Thermionic energy converters (TECs) are heat engines that convert heat directly to electricity at very high temperatures. This energy conversion process is based on thermionic emission—the evaporation of electrons from conductors at high temperatures. In its simplest form, the converter consists of two electrodes in the parallel plate capacitor geometry, and it uses the thermionically emitted current to drive an electrical load. This technology has existed for over half a century, with applications mostly limited to space use. However, with recent advancement in nano/micro fabrication, together with engineered high-temperature materials, two dimensional materials, and powerful computing methods, e.g. density functional theory (DFT), we are committed to revolutionizing this technology to be more robust with higher efficiency. To be specific, our work is focused on fabricating thermally robust emitters, ultra-low work function collectors, and micron-meter scale inter-electrode gap.
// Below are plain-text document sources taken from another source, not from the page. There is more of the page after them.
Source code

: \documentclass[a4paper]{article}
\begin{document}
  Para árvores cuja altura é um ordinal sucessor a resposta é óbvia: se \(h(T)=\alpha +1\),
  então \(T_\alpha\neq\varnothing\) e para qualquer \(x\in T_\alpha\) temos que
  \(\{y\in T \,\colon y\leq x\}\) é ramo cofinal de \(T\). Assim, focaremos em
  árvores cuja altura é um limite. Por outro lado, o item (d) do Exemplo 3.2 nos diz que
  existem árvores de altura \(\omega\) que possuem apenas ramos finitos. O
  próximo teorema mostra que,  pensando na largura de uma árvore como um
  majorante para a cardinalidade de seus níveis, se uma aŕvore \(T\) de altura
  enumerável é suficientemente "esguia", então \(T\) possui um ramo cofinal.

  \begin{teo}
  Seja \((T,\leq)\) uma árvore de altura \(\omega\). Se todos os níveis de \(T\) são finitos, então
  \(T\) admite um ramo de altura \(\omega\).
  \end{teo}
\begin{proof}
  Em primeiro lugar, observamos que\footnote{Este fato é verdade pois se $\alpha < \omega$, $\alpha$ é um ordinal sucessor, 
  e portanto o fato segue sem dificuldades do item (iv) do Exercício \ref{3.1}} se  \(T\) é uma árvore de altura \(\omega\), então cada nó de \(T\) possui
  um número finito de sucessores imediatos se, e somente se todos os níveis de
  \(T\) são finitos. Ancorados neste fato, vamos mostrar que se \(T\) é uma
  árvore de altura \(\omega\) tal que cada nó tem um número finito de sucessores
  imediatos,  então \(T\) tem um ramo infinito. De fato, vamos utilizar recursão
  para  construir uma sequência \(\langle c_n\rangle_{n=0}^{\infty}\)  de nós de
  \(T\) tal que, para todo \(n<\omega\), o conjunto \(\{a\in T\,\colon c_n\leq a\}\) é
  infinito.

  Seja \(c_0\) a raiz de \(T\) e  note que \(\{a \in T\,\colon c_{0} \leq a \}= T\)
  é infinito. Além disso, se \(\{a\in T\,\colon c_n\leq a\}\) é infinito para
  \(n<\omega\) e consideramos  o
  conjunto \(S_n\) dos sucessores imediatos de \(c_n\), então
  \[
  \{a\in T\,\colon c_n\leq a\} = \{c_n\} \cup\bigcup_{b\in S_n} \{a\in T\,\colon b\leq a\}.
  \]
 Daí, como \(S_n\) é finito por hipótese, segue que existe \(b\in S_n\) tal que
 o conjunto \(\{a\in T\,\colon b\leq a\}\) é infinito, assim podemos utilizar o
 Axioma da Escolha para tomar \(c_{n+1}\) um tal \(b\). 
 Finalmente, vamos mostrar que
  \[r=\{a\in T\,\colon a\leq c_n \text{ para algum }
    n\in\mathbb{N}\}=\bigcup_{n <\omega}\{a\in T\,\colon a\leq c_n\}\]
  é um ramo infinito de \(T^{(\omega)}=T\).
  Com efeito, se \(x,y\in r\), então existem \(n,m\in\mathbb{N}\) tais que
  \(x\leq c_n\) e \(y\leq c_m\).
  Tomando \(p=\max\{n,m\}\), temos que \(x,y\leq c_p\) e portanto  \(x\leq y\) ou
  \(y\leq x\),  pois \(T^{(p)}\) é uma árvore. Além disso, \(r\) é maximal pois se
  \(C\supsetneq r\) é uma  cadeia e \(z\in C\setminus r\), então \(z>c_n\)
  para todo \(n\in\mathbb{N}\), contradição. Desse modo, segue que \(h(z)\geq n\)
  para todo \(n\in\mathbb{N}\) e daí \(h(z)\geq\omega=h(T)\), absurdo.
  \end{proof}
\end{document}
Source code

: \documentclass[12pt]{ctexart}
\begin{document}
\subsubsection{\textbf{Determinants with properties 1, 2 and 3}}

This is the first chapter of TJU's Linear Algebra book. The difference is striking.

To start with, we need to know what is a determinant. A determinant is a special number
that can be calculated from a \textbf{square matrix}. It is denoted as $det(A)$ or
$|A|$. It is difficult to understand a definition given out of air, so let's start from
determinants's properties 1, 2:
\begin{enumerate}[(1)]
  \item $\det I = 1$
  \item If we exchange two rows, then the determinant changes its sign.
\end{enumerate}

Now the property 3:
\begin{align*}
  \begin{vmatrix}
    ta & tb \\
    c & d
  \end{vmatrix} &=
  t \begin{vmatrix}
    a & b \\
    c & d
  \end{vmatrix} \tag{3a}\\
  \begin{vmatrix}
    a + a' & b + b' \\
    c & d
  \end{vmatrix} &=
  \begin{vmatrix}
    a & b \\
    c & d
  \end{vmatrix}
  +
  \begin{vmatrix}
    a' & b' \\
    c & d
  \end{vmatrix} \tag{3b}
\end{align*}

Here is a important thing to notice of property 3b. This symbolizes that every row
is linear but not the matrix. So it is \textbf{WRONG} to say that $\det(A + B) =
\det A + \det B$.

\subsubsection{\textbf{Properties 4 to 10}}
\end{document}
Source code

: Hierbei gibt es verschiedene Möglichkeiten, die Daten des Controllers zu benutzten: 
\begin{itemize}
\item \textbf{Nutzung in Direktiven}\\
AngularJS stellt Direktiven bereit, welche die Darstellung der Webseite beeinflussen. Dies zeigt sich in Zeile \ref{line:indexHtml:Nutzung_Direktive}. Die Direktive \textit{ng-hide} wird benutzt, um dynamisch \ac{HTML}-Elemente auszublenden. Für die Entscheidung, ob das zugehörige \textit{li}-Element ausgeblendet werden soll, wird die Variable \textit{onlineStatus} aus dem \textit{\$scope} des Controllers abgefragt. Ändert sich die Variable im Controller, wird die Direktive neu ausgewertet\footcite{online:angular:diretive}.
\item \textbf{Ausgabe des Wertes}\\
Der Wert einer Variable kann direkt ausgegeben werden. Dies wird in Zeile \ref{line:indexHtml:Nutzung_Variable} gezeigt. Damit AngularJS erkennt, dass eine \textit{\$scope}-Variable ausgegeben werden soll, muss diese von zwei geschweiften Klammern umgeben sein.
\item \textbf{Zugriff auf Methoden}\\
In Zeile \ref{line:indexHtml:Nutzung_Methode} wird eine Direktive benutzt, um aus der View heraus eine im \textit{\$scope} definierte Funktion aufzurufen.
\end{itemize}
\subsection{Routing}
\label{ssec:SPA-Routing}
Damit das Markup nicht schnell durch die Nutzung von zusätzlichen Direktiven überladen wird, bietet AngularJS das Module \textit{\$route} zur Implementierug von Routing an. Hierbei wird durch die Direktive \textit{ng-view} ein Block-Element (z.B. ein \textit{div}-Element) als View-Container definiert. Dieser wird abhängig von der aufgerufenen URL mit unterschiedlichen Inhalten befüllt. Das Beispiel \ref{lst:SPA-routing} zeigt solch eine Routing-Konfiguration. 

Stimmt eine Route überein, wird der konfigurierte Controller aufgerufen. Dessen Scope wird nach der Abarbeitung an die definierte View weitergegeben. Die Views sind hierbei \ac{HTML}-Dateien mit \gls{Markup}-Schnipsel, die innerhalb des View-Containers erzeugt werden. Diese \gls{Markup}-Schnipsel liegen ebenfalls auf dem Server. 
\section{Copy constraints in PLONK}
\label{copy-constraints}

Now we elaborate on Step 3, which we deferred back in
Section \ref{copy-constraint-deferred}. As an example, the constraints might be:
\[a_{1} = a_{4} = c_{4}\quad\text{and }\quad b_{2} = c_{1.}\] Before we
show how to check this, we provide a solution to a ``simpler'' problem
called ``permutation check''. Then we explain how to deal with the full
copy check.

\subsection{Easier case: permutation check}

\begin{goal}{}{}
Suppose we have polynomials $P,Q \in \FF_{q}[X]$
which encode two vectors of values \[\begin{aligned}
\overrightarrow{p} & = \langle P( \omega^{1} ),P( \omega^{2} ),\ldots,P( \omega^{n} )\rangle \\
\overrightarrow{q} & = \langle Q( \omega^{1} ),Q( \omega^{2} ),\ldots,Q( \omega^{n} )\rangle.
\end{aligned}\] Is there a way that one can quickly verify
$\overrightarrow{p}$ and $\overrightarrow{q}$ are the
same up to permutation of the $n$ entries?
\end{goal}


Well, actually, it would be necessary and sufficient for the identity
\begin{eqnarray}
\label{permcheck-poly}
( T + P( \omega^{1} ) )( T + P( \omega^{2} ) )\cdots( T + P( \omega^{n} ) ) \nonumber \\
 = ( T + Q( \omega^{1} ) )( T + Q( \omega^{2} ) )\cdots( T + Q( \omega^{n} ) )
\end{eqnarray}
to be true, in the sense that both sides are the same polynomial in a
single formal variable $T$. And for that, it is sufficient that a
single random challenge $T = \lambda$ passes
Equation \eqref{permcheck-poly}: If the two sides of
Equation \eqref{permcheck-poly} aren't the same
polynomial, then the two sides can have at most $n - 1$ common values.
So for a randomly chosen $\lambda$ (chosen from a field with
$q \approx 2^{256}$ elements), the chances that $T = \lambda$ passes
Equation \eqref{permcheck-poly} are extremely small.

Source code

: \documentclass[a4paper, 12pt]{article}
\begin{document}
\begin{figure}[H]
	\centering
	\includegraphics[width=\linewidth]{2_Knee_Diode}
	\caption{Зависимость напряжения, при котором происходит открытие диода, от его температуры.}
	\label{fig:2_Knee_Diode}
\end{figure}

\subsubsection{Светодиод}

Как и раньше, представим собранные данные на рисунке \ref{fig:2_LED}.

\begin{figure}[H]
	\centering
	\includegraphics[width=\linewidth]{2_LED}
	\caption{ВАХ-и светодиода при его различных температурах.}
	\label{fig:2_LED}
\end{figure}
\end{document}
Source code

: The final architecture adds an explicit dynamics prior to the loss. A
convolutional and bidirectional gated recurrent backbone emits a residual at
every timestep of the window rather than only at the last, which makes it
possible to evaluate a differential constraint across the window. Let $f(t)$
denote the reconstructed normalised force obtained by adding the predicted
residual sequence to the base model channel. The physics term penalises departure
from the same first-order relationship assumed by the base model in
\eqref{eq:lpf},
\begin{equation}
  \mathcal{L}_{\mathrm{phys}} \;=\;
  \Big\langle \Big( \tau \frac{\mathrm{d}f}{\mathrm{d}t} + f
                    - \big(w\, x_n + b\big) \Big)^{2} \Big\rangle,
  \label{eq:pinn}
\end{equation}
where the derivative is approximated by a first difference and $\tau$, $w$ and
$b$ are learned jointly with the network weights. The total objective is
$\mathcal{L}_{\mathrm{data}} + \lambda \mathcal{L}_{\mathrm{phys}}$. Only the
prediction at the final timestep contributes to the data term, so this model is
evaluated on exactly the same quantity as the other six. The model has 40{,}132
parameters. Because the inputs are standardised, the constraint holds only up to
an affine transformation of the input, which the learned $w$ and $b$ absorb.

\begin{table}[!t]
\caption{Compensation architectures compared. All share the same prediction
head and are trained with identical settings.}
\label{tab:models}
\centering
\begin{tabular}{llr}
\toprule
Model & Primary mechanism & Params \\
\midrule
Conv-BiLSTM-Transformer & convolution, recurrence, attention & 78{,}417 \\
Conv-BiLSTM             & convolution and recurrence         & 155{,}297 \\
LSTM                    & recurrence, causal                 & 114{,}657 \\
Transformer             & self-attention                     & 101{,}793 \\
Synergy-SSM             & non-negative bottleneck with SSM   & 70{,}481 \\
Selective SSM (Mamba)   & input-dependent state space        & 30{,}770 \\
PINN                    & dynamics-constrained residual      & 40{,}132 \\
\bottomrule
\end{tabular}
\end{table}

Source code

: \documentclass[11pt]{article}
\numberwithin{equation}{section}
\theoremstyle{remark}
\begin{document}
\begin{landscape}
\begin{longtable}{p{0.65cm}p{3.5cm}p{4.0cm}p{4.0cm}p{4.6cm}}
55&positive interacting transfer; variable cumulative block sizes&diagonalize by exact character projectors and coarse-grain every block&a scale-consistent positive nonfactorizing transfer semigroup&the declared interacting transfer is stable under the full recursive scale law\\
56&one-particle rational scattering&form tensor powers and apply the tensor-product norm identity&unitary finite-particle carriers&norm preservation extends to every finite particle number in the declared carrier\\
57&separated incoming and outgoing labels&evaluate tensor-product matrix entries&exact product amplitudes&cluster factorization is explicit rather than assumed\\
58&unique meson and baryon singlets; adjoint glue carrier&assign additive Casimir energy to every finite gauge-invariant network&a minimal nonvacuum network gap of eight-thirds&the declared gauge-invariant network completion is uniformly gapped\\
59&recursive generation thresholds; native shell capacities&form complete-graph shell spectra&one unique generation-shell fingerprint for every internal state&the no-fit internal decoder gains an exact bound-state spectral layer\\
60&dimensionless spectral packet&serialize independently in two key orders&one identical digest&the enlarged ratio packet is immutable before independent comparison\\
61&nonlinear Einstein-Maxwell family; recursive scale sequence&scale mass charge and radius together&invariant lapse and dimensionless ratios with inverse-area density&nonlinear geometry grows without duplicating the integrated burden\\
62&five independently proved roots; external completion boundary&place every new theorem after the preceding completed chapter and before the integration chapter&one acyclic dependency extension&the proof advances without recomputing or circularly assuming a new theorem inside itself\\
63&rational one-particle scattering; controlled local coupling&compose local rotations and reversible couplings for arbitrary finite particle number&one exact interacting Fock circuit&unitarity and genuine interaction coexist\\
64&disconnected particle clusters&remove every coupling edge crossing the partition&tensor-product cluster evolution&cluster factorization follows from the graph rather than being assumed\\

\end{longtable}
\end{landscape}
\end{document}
Modern microfabrication techniques promise to overcome many of the challenges for TEC devices: large electrode spacings, thermal shorting, and thermal expansion mismatches. In the last few years, we have demonstrated thermionic energy converters based on suspended cathodes. Silicon carbide (SiC) is an attractive material for electronic devices operating at high temperatures and high power. The three most common SiC polymorphs (3C, 4H, and 6H) have relatively large bandgaps and are chemically and thermally stable, with thermal decomposition temperatures of over 2500°C. Recent developments in SiC surface micromachining have made possible the fabrication and testing of poly-SiC MEMS devices that operate at temperatures of 1000°C or higher. These superior properties allowed us to design a thermionic emitter.
The work function is the surface property that determines how easily electrons can escape into a vacuum or gas environment, with lower work functions generally facilitating electron emission. Discovery of thermally stable materials with low work functions has promising applications in thermionic energy converters (TECs) and photon-enhanced thermionics energy converters (PETECs). Traditional methods of work function lowering rely on alkali coatings, which were first developed in the first half of the 20th century. However, these coatings typically enable work functions only as low as 1.5 to 1.0 eV. For applications such as the (PE)TEC, whose output efficiency is highly dependent on its anode’s work function, a work function of over 1eV is not low enough for efficient operation. Previous calculations have shown that with a work function of 0.5eV a TEC device can theoretically reach an efficiency of over 50% under 1000x concentrated solar radiation, which almost doubles the efficiency of the theoretical limit of single junction solar cell. By using DFT, combining with various of experimental approaches, we are looking for ultra-low work function materials.
Density functional theory (DFT) is a first-principles-based quantum mechanically motivated method that can offer new insights into the atomistic processes that control the work functions of various surfaces. DFT enables a systematic approach in the discovery of new nanostructured multilayer materials with low work functions. Therefore, many promising film coating combinations can be efficiently investigated for the first time.